US News

Texas woman arrested after performing ‘illegal’ abortion on herself: authorities

A Texas woman was arrested this week for allegedly performing an “illegal” abortion on herself, authorities said.

Lizelle Herrera was taken into custody Thursday in the southern part of the state near the border with Mexico, and is currently being held in a Starr County jail, detained on a $500,000 bond.

Herrea, 26, “did intentionally and knowingly cause the death of an individual by self-induced abortion.” a Starr County Sheriff’s office spokesperson told KVEO TV on Friday.

It was not immediately known how far along Herrera was in her pregnancy.

Sheriff’s major Carlos Delgado told reporters that no other information would be made available until Monday.

“I really can’t imagine what they are going through right now,” family friend Romeo Gonzalez told The Post.

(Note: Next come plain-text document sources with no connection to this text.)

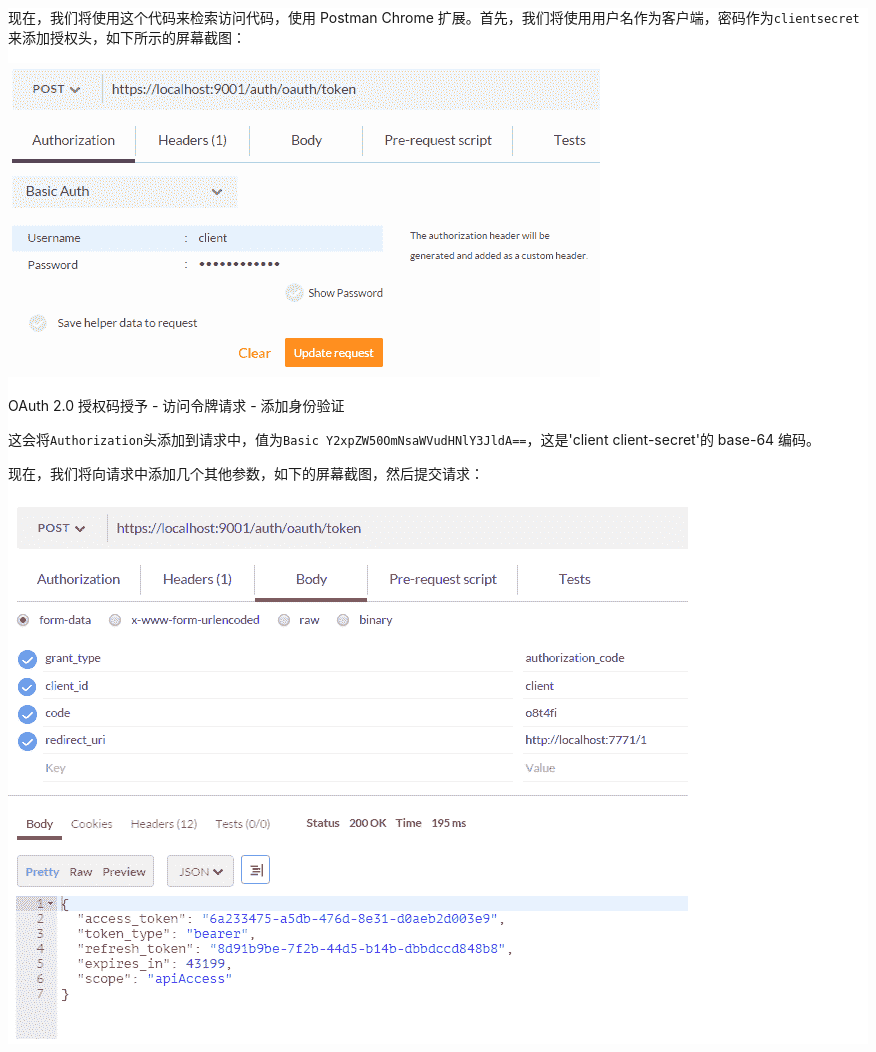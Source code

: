 现在，我们将使用这个代码来检索访问代码，使用 Postman Chrome 扩展。首先，我们将使用用户名作为客户端，密码作为`clientsecret`来添加授权头，如下所示的屏幕截图：

![](img/78666832-c5a5-4bc3-add2-f7288380f37c.png)

OAuth 2.0 授权码授予 - 访问令牌请求 - 添加身份验证

这会将`Authorization`头添加到请求中，值为`Basic Y2xpZW50OmNsaWVudHNlY3JldA==`，这是'client client-secret'的 base-64 编码。

现在，我们将向请求中添加几个其他参数，如下的屏幕截图，然后提交请求：

![](img/f80b3537-1b8e-4e59-8993-ca06c5b9197a.png)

Gonzalez, a former teacher who runs an insurance company in Roma, Texas, where Herrera lives with her family said he taught the woman’s father when he was in high school in 1986 and had recently agreed to help Lizelle find work.

“I was waiting for her to send her resume but she never did,” he said.

The Frontera Fund, which funds abortions in Texas, called on their supporters to protest the incarceration, which comes seven months after Texas Governor Greg Abbott signed controversial anti-abortion legislation in September banning abortions after six weeks.

 Pro-abortion activists have argued that many women don’t even realize they are pregnant in those weeks.

“What we know is that…she was in the hospital and had a miscarriage and divulged some information to hospital staff, who then reported her to the police,” Rockie Gonzalez, the founder and director of the Frontera Fund told Medium.

Frontera Fund posted the phone number of the Starr County jail in Rio Grande City, where Herrera is being held, and urged Twitter followers to call to demand her release.

“It’s wrong and unconstitutional for Lizelle to be arrested on alleged murder charges,” the group said.” “Pregnant people should not be criminalized regardless of pregnancy outcomes.”

On Saturday, a small group of activists carrying homemade signs rallied outside the jail, again demanding Herrera’s release

Lizelle Herrera protest
Abortion activist group The Frontera Fund called for protests to defend Lizelle Herrera. https://twitter.com/LaFronteraFu

The group also encouraged its members to call Starr County District Attorney G. Allen Ramirez on Monday to drop the charges against Herrera.

Senate Bill 8 also allows private citizens to sue anyone who performs an abortion or “aids and abets” the procedure.

Another Texas law prohibits doctors and clinics from prescribing medications to induce abortions after the seventh week of pregnancy.

A study released last month from the University of Texas at Austin found that 5,600 Texans traveled to abortion clinics in other states to get abortions between September and December 2021, compared to 500 for the same period in 2019.